Exploring toxic leadership and the tactics of the operation
Gagasan, 'pemimpin beracun' tidak pernah digunakan sampai kemunculan pertamanya di Whicker (1996). Gagasan tersebut dikaitkan dengan kepemimpinan gelap yang mencakup kualitas seperti 'destruktif' (eds. Samier & Schmidt 2010:125), 'kasar dan tirani' (Pelletier 2010:374), 'narsisis' (Maccoby 2000:68–78) dan 'agresif' (Bligh et al. 2007:528–557) gaya kepemimpinan. Baik 'kepemimpinan beracun' dan 'kepemimpinan gelap' terkadang digunakan secara bergantian untuk menggambarkan tantangan atau fenomena yang sama dalam kepemimpinan. Pada akhirnya, konsep-konsep ini merujuk pada pemimpin yang terlibat dalam perilaku yang sangat merusak dan menunjukkan kualitas pribadi yang disfungsional, menimbulkan kerusakan fisik dan psikologis yang parah pada mereka yang dipimpin dan merusak kepentingan organisasi. Pemimpin yang beracun seperti itu memiliki 'rasa ketidakcukupan pribadi, nilai-nilai egois, dan kepandaian dalam menyembunyikan kebohongan' yang terselubung namun tersembunyi dengan baik' (Whicker 1996:12). Berkaitan dengan etimologi pengertian 'beracun' dari bahasa Yunani kuno dalam kaitannya dengan artinya, Frater (2014:374) menyatakan bahwa 'kata toxon berarti 'busur', serta 'panah yang ditembakkan dari busur,' ” dan benar-benar hanya memanah secara umum'. Namun, gagasan tersebut kemudian direvisi dan dari toxon muncul kata 'toxicus', yang berarti 'racun untuk digunakan pada panah' (Frater 2014:374), dan kemudian diterjemahkan ke dalam bahasa Latin 'toxicus', dan bahasa Prancis 'toxique'. Dari pemahaman ini, ditemukan ciri-ciri umum antara ‘toxicus’ (beracun) pada anak panah busur dan pemimpin yang menimbulkan kerugian fisik dan psikologis pada orang yang dipimpinnya. Kualitas 'toxicus' ini membawa dosis racun dengan kapasitas untuk menghancurkan baik dengan cepat atau lambat tergantung pada sifat atau susunan target.

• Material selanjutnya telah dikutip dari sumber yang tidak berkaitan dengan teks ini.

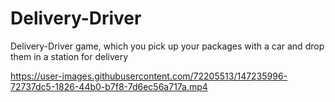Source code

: # Delivery-Driver
Delivery-Driver game, which you pick up your packages with a car and drop them in a station for delivery 


https://user-images.githubusercontent.com/72205513/147235996-72737dc5-1826-44b0-b7f8-7d6ec56a717a.mp4

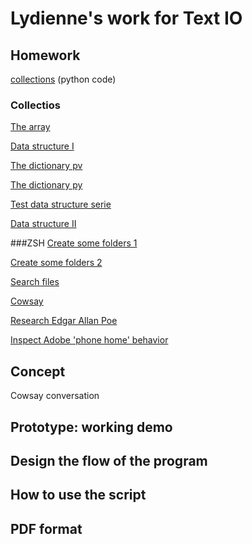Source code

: # Lydienne's work for Text IO 

## Homework
[collections]() (python code)

### Collectios
[The array](lists.pv) 

[Data structure I](data_structure_muziek.pv)

[The dictionary pv](text-IO/Lydienne/slaapkamer/slaapkamer.pv) 

[The dictionary py](/Users/lydiennealbertoe/text-IO/Lydienne/slaapkamer/slaapkamer.py)

[Test data structure serie](data_structure_serie.pv) 

[Data structure II](data_structure_serie.pv) 


###ZSH
[Create some folders 1](homework_03_in_class.md) 

[Create some folders 2](homework_03_in_class2.md) 

[Search files](Months_and_Days.md) 

[Cowsay](cowsay.md) 

[Research Edgar Allan Poe](Poe.md) 

[Inspect Adobe 'phone home' behavior](phone_home.md) 

## Concept
Cowsay conversation

## Prototype: working demo

## Design the flow of the program

## How to use the script

## PDF format 
			
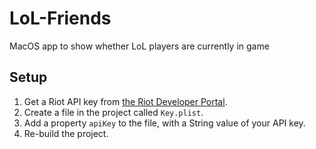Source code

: # LoL-Friends
MacOS app to show whether LoL players are currently in game

## Setup
1. Get a Riot API key from [the Riot Developer Portal](https://developer.riotgames.com/).
2. Create a file in the project called `Key.plist`.
3. Add a property `apiKey` to the file, with a String value of your API key.
4. Re-build the project.
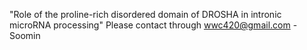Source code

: "Role of the proline-rich disordered domain of DROSHA in intronic microRNA processing"
Please contact through wwc420@gmail.com 
-Soomin

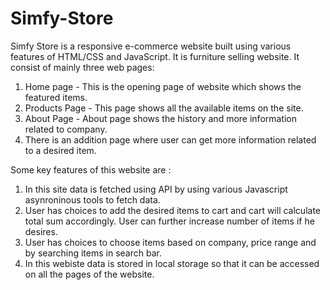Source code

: # Simfy-Store
Simfy Store is a responsive e-commerce website built using various features of HTML/CSS and JavaScript. It is furniture selling website. 
It consist of mainly three web pages:
1. Home page - This is the opening page of website which shows the featured items.
2. Products Page - This page shows all the available items on the site.
3. About Page - About page shows the history and more information related to company.
4. There is an addition page where user can get more information related to a desired item.

Some key features of this website are : 
1. In this site data is fetched using API by using various Javascript asynroninous tools to fetch data.
2. User has choices to add the desired items to cart and cart will calculate total sum accordingly. User can further increase number of items if he desires.
3. User has choices to choose items based on company, price range and by searching items in search bar.
4. In this webiste data is stored in local storage so that it can be accessed on all the pages of the website.
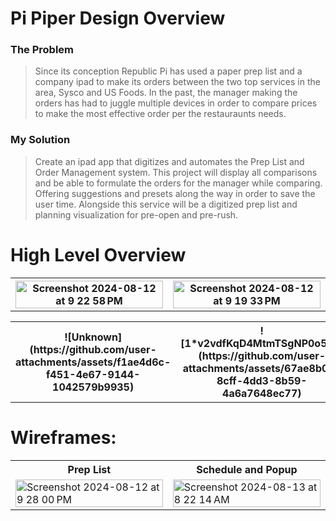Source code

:# Pi Piper Design Overview

### The Problem
>
> Since its conception Republic Pi has used a paper prep list and a company ipad to make its orders between the two top services in the area, Sysco and US Foods. In the past,
> the manager making the orders has had to juggle multiple devices in order to compare prices to make the most effective order per the restauraunts needs.

### My Solution
>
> Create an ipad app that digitizes and automates the Prep List and Order Management system. This project will display all comparisons and be able to formulate the orders for the
> manager while comparing. Offering suggestions and presets along the way in order to save the user time. Alongside this service will be a digitized prep list and planning
> visualization for pre-open and pre-rush.

# High Level Overview

<table>
  <tr>
    <th>
      <img width="100%" alt="Screenshot 2024-08-12 at 9 22 58 PM" src="https://github.com/user-attachments/assets/26450c17-e2db-4173-a1a6-abd4879b92b5">
    </th>
    <th>
      <img width="100%" alt="Screenshot 2024-08-12 at 9 19 33 PM" src="https://github.com/user-attachments/assets/bd54cbe4-8704-47d6-99cd-5bbb19dbe67f">
    </th>
  </tr>
</table>

<table>
  <th>
    ![Unknown](https://github.com/user-attachments/assets/f1ae4d6c-f451-4e67-9144-1042579b9935)
  </th>
  <th>
    ![1*v2vdfKqD4MtmTSgNP0o5cg](https://github.com/user-attachments/assets/67ae8b0d-8cff-4dd3-8b59-4a6a7648ec77)
  </th>
  <th>
    ![Python svg](https://github.com/user-attachments/assets/5a55aaf5-9292-4d2b-93c8-0a517b5ea0b3)
  </th>
  <th>
    ![Unknown](https://github.com/user-attachments/assets/e832300b-3076-4581-bd20-a6a00e071008)
  </th>
</table>

# Wireframes:

<table>
  <tr>
    <th> Prep List</th>
    <th> Schedule and Popup </th>
  </tr>
  <tr>
    <td>
      <img width="100%" alt="Screenshot 2024-08-12 at 9 28 00 PM" src="https://github.com/user-attachments/assets/e0d19716-23d2-4fca-be2e-ac4ba040801b">
    </td>
    <td>
      <img width="100%" alt="Screenshot 2024-08-13 at 8 22 14 AM" src="https://github.com/user-attachments/assets/1401cc5a-463b-4dde-8f5a-faa2b6d6adfa">
    </td>
  </tr>
</table>

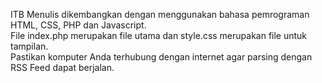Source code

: ITB Menulis dikembangkan dengan menggunakan bahasa pemrograman HTML, CSS, PHP dan Javascript.
<br>File index.php merupakan file utama dan style.css merupakan file untuk tampilan.
<br>Pastikan komputer Anda terhubung dengan internet agar parsing dengan RSS Feed dapat berjalan.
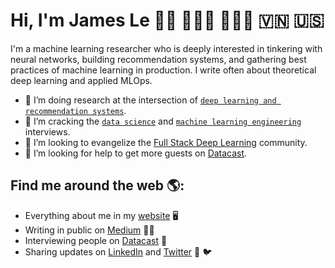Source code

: # Hi, I'm James Le 👋🏼  👨🏽‍🎓 👨🏽‍💻 🇻🇳 🇺🇸

I'm a machine learning researcher who is deeply interested in tinkering with neural networks, building recommendation systems, and gathering best practices of machine learning in production.
I write often about theoretical deep learning and applied MLOps.

- 🔭 I’m doing research at the intersection of [`deep learning and recommendation systems`](https://github.com/khanhnamle1994/transfer-rec).
- 🌱 I’m cracking the [`data science`](https://github.com/khanhnamle1994/cracking-the-data-science-interview) and [`machine learning engineering`](https://github.com/khanhnamle1994/technical-interview-prep) interviews.
- 👯 I’m looking to evangelize the [Full Stack Deep Learning](https://github.com/full-stack-deep-learning/course-gitbook) community.
- 🤔 I’m looking for help to get more guests on [Datacast](https://datacast.simplecast.com/).

## Find me around the web 🌎:
- Everything about me in my <a href="https://jameskle.com/">website</a> 🖥
- Writing in public on <a href="https://medium.com/@james_aka_yale">Medium</a> ✍🏽
- Interviewing people on <a href="https://datacast.simplecast.com/"> Datacast</a> 🎤
- Sharing updates on <a href="https://www.linkedin.com/in/khanhnamle94">LinkedIn</a> and <a href="https://twitter.com/le_james94">Twitter</a> 💼  🐦
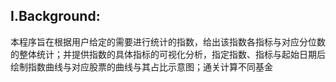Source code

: ## I.Background:

本程序旨在根据用户给定的需要进行统计的指数，给出该指数各指标与对应分位数的整体统计；并提供指数的具体指标的可视化分析，指定指数、指标与起始日期后绘制指数曲线与对应股票的曲线与其占比示意图；通关计算不同基金
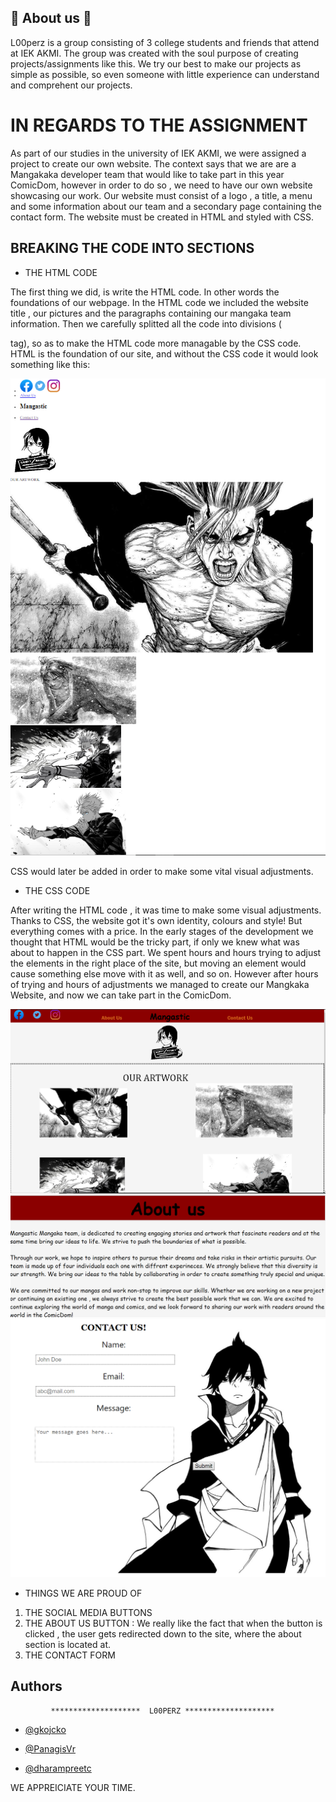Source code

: 
## 🔁 About us 🔁
L00perz is a group consisting of 3 college students and friends that attend at IEK AKMI. The group was created with the soul purpose of creating projects/assignments like this. We try our best to make our projects as simple as possible, so even someone with little experience can understand and comprehent our projects.


# IN REGARDS TO THE ASSIGNMENT

As part of our studies in the university of IEK AKMI, we were assigned a project to create our own website. The context says that we are are a Mangakaka developer team that would like to take part in this year ComicDom, however in order to do so , we need to have our own website showcasing our work. Our website must consist of a logo , a title, a menu and some information about our team and a secondary page containing the contact form. The website must be created in HTML and styled with CSS.
## BREAKING THE CODE INTO SECTIONS


- THE HTML CODE

The first thing we did, is write the HTML code. In other words the foundations of our webpage. In the HTML code we included the website title , our pictures and the paragraphs containing our mangaka team  information. Then we carefully splitted all the code into divisions (<div> tag), so as to make the HTML code more managable by the CSS code. HTML  is the foundation of our site, and without the CSS code it would look something like this:

![App Screenshot](nocss.PNG)

CSS would later be added in order to make some vital visual adjustments.

 
- THE CSS CODE
 
After writing the HTML code , it was time to make some visual adjustments. Thanks to CSS, the website got it's own identity, colours and style! But everything comes with a price. In the early stages of the development we thought that HTML would be the tricky part, if only we knew what was about to happen in the CSS part. We spent hours and hours trying to adjust the elements in the right place of the site, but moving an element would cause something else move with it as well, and so on. However after hours of trying and hours of adjustments we managed to create our Mangkaka Website, and now we can take part in the ComicDom.
 
 
![App Screenshot](website1.PNG)
![App Screenshot](website2.PNG)
![App Screenshot](website3.PNG)


- THINGS WE ARE PROUD OF 

1. THE SOCIAL MEDIA BUTTONS
2. THE ABOUT US BUTTON : We really like the fact that when the button is clicked , the user gets redirected down to the site, where the about section is located at.
3. THE CONTACT FORM







## Authors

             ********************  L00PERZ ********************

- [@gkojcko](https://github.com/gkojcko)

- [@PanagisVr](https://github.com/PanagisVr)

- [@dharampreetc](https://github.com/dharampreetc)

WE APPREICIATE YOUR TIME.


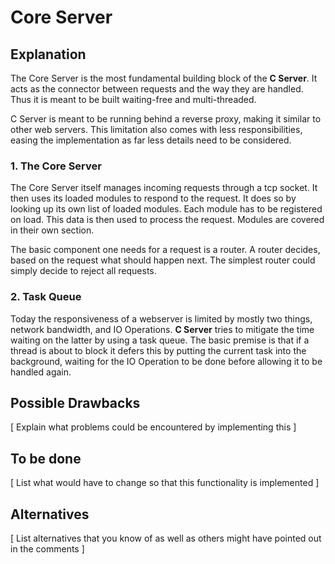 Core Server
=====

Explanation
-----------

The Core Server is the most fundamental building block of the **C Server**.
It acts as the connector between requests and the way they are handled.
Thus it is meant to be built waiting-free and multi-threaded.

C Server is meant to be running behind a reverse proxy, making it similar to
other web servers. This limitation also comes with less responsibilities, easing
the implementation as far less details need to be considered.

### 1. The Core Server

The Core Server itself manages incoming requests through a tcp socket. It then
uses its loaded modules to respond to the request. It does so by looking up its
own list of loaded modules. Each module has to be registered on load. This data
is then used to process the request. Modules are covered in their own section.

The basic component one needs for a request is a router. A router decides, based
on the request what should happen next. The simplest router could simply decide
to reject all requests.

### 2. Task Queue

Today the responsiveness of a webserver is limited by mostly two things, network
bandwidth, and IO Operations. **C Server** tries to mitigate the time waiting on
the latter by using a task queue. The basic premise is that if a thread is about
to block it defers this by putting the current task into the background, waiting
for the IO Operation to be done before allowing it to be handled again.

Possible Drawbacks
------------------

[ Explain what problems could be encountered by implementing this ]

To be done
----------

[ List what would have to change so that this functionality is implemented ]

Alternatives
------------

[ List alternatives that you know of as well as others might have pointed out
in the comments ]
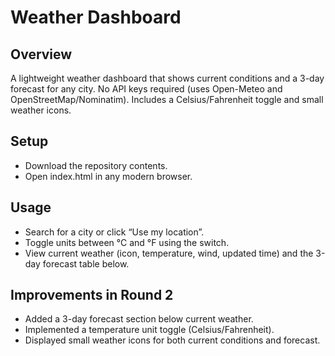 # Weather Dashboard

## Overview
A lightweight weather dashboard that shows current conditions and a 3-day forecast for any city. No API keys required (uses Open-Meteo and OpenStreetMap/Nominatim). Includes a Celsius/Fahrenheit toggle and small weather icons.

## Setup
- Download the repository contents.
- Open index.html in any modern browser.

## Usage
- Search for a city or click “Use my location”.
- Toggle units between °C and °F using the switch.
- View current weather (icon, temperature, wind, updated time) and the 3-day forecast table below.

## Improvements in Round 2
- Added a 3-day forecast section below current weather.
- Implemented a temperature unit toggle (Celsius/Fahrenheit).
- Displayed small weather icons for both current conditions and forecast.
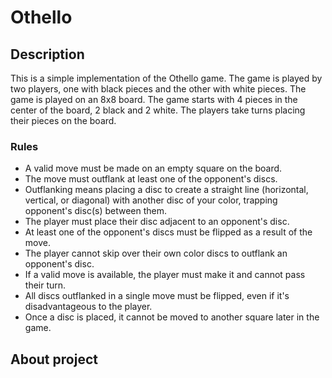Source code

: # Othello
## Description
This is a simple implementation of the Othello game. The game is played by two players, one with black pieces and the other with white pieces. The game is played on an 8x8 board. The game starts with 4 pieces in the center of the board, 2 black and 2 white. The players take turns placing their pieces on the board.
### Rules
- A valid move must be made on an empty square on the board.
- The move must outflank at least one of the opponent's discs.
- Outflanking means placing a disc to create a straight line (horizontal, vertical, or diagonal) with another disc of your color, trapping opponent's disc(s) between them.
- The player must place their disc adjacent to an opponent's disc.
- At least one of the opponent's discs must be flipped as a result of the move.
- The player cannot skip over their own color discs to outflank an opponent's disc.
- If a valid move is available, the player must make it and cannot pass their turn.
- All discs outflanked in a single move must be flipped, even if it's disadvantageous to the player.
- Once a disc is placed, it cannot be moved to another square later in the game.
## About project
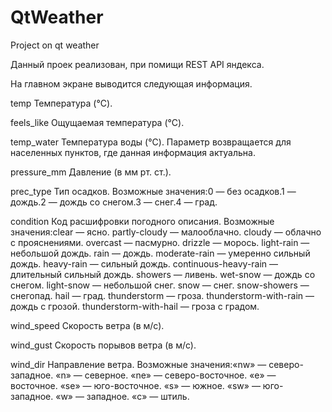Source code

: # QtWeather
Project on qt weather

Данный проек реализован, при помищи REST API яндекса.

На главном экране выводится следующая информация.

temp	Температура (°C).	

feels_like	Ощущаемая температура (°C).

temp_water	Температура воды (°C). Параметр возвращается для населенных пунктов, где данная информация актуальна.	

pressure_mm	Давление (в мм рт. ст.).	

prec_type	Тип осадков. Возможные значения:0 — без осадков.1 — дождь.2 — дождь со снегом.3 — снег.4 — град.

condition	Код расшифровки погодного описания. Возможные значения:clear — ясно. partly-cloudy — малооблачно. cloudy — облачно с прояснениями. overcast — пасмурно. drizzle — морось. light-rain — небольшой дождь. rain — дождь. moderate-rain — умеренно сильный дождь. heavy-rain — сильный дождь. continuous-heavy-rain — длительный сильный дождь. showers — ливень. wet-snow — дождь со снегом. light-snow — небольшой снег. snow — снег. snow-showers — снегопад. hail — град. thunderstorm — гроза. thunderstorm-with-rain — дождь с грозой. thunderstorm-with-hail — гроза с градом.

wind_speed	Скорость ветра (в м/с).	

wind_gust	Скорость порывов ветра (в м/с).

wind_dir	Направление ветра. Возможные значения:«nw» — северо-западное. «n» — северное. «ne» — северо-восточное. «e» — восточное. «se» — юго-восточное. «s» — южное. «sw» — юго-западное. «w» — западное. «с» — штиль.
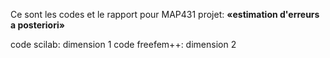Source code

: Ce sont les codes et le rapport pour MAP431 projet: **«estimation d'erreurs a posteriori»**

code scilab: dimension 1
code freefem++: dimension 2
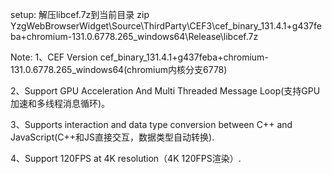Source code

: setup:
  解压libcef.7z到当前目录
  zip YzgWebBrowserWidget\Source\ThirdParty\CEF3\cef_binary_131.4.1+g437feba+chromium-131.0.6778.265_windows64\Release\libcef.7z
  
Note:
1、CEF Version cef_binary_131.4.1+g437feba+chromium-131.0.6778.265_windows64(chromium内核分支6778)

2、Support GPU Acceleration And Multi Threaded Message Loop(支持GPU加速和多线程消息循环)。

3、Supports interaction and data type conversion between C++ and JavaScript(C++和JS直接交互，数据类型自动转换).

4、Support 120FPS at 4K resolution（4K 120FPS渲染）.
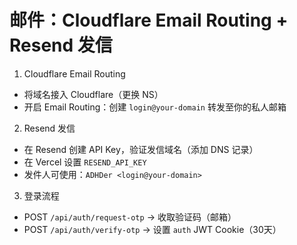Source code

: # 邮件：Cloudflare Email Routing + Resend 发信

1) Cloudflare Email Routing
- 将域名接入 Cloudflare（更换 NS）
- 开启 Email Routing：创建 `login@your-domain` 转发至你的私人邮箱

2) Resend 发信
- 在 Resend 创建 API Key，验证发信域名（添加 DNS 记录）
- 在 Vercel 设置 `RESEND_API_KEY`
- 发件人可使用：`ADHDer <login@your-domain>`

3) 登录流程
- POST `/api/auth/request-otp` → 收取验证码（邮箱）
- POST `/api/auth/verify-otp` → 设置 `auth` JWT Cookie（30天）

Kepemimpinan beracun melahirkan 'konstruksi multidimensi yang mencakup unsur-unsur pengawasan yang kasar bersama dengan narsisme, otoritarianisme, promosi diri, dan ketidakpastian' (Reed 2004:71) yang sama berbahayanya dengan dosis racun dalam tubuh manusia. Hal ini juga didukung oleh Lipman-Blumen (2005:1), yang berpendapat bahwa kepemimpinan beracun adalah '...suatu proses di mana para pemimpin, karena perilaku destruktif dan/atau karakteristik pribadi disfungsional mereka, menimbulkan kerugian yang serius dan bertahan lama pada diri mereka sendiri. pengikut, organisasi mereka, dan non-pengikut, sama'. Toxic leadership mungkin tidak membunuh secara instan seperti anak panah yang ditembakkan dari busurnya, tetapi memiliki kapasitas untuk membunuh dalam jangka panjang. Ini mencapai toksisitasnya melalui 'praktik manajerial kekerasan yang sistemik ...' (Cotter 2001: 187) dan menunjukkan '... kualitas pribadi disfungsional yang menimbulkan kerusakan fisik dan psikologis yang parah pada pengikut ...' (Herbst & Mukhola 2018: 185; cf .Mehta & Maheshwari 2014:19). Namun, perlu diakui bahwa tidak ada kepemimpinan yang sempurna dan bahwa semua jenis kepemimpinan mungkin memiliki lebih banyak unsur kekerasan daripada yang lain, bergantung pada situasinya; namun demikian, dosis 'toxicus' dalam kepemimpinan tertentu.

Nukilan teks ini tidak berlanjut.